I have A Modest Proposal for you…
Various famines through history, including in the last century, show otherwise. Food availability can decrease quickly and the increase in population is already there. Until they die from starvation of course.
I’m not convinced there currently is a global food supply that matters. There are local ones. When drought or floods cut production in certain areas I don’t think we can depend on those areas producing amply sharing food.
For those of you who haven’t heard of or read this famous essay, here’s the Wikipedia entry and the whole essay itself:
A Modest Proposal for Preventing the Children of Poor People from Being a Burthen to Their Parents or Country, and for Making Them Beneficial to the Publick, commonly referred to as A Modest Proposal, is a Juvenalian satirical essay written and published by Anglo-Irish writer and clergyman Jonathan Swift in 1729. The essay suggests that poor people in Ireland could ease their economic troubles by selling their children as food to the elite. Swift's use of satirical hyperbole was intended to mo...
And in contrary news …
The government of Indonesia is mulling the idea of paying poor men to get vasectomies in order to control population.
I’m not convinced there currently is a global food supply that matters. There are local ones.
Granted. The fact that there is sometimes a mismatch between the local population and the local food supply is a distribution problem (of both the population and the food).

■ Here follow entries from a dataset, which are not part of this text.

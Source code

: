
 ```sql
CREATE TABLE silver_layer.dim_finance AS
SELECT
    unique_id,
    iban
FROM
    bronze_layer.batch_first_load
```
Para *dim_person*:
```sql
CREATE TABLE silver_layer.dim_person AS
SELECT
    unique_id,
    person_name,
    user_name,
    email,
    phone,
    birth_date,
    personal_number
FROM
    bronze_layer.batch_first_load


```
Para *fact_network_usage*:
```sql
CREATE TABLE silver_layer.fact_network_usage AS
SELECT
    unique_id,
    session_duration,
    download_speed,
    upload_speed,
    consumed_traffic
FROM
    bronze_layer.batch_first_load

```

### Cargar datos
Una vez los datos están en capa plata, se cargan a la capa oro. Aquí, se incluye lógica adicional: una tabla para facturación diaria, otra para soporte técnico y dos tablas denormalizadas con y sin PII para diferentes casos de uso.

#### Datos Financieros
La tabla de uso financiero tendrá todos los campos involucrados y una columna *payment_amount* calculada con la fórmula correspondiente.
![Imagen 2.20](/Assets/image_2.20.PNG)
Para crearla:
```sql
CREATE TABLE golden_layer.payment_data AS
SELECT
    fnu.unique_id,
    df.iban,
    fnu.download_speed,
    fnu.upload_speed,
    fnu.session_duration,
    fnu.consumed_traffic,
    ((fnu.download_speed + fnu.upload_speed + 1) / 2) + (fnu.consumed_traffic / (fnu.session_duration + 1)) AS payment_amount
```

It is not a problem with the birth rate, which is the topic of this thread. The global birth rate and the global food production have been well correlated since forever.
a distribution problem
Even with the most granular level regions there are and likely always will be. distribution problems. Some go hungry while some have foie gras. Thinking in terms of global supply vs global demand is a simplification like many thought experiments are.
The thought experiment is basic. To the best knowledge of time population would continue to increase exponentially unless it hit a constraint, and food supply would increase linearly. Given that best knowledge of the time the constraint on population would be food supply insufficiency.
Now as it turned out food supply was able to increase more than linearly, at least for a bit, and population increase has not continued as an exponential function with the advent of birth control and prolonged education delaying the start of family growth. Food supply as the constraint has been true at fairly large populations levels though - famines in the Soviet Union and China for example. Parts of Africa.
Food supply as the constraint has been true at fairly large populations levels though - famines in the Soviet Union and China for example. Parts of Africa.
None of these famines occur because the places experiencing famine have surpassed the population that the area can support. They occurred due to mismanagement and even intentional neglect (in the cases of the Soviet Union and China) or due to outside factors, like war.
Modern agricultural techniques are more than capable of feeding everyone on the planet many times over; and if we adopt advanced agricultural techniques on a more massive scale, like greenhouses or aquaponics, we could increase that capacity by another order of magnitude.
There was a reality of what food supply was available, inadequate for the population that needed to be fed. Hypothetical what could be if governments were less horrible and reality isn’t what it has been, is, and very likely will be, of what it possibly could be if technologies are perfected, is a nice intellectual exercise. Dreams are fun.
So sure it is theoretically possible for humanity to produce more food, especially if there are productivity advances. Maybe even humans will distribute it to where it is needed. And it is theoretically possible that climate change will cause significant productivity decreases specifically in the parts of the world that are currently having kids at more than replacement rates and that mass famines in those regions will result. It is theoretically possible that there will be no wars of governmental incompetence getting in the way of optimizing future food production. But probably past performance of humanity is a good predictor and there will be.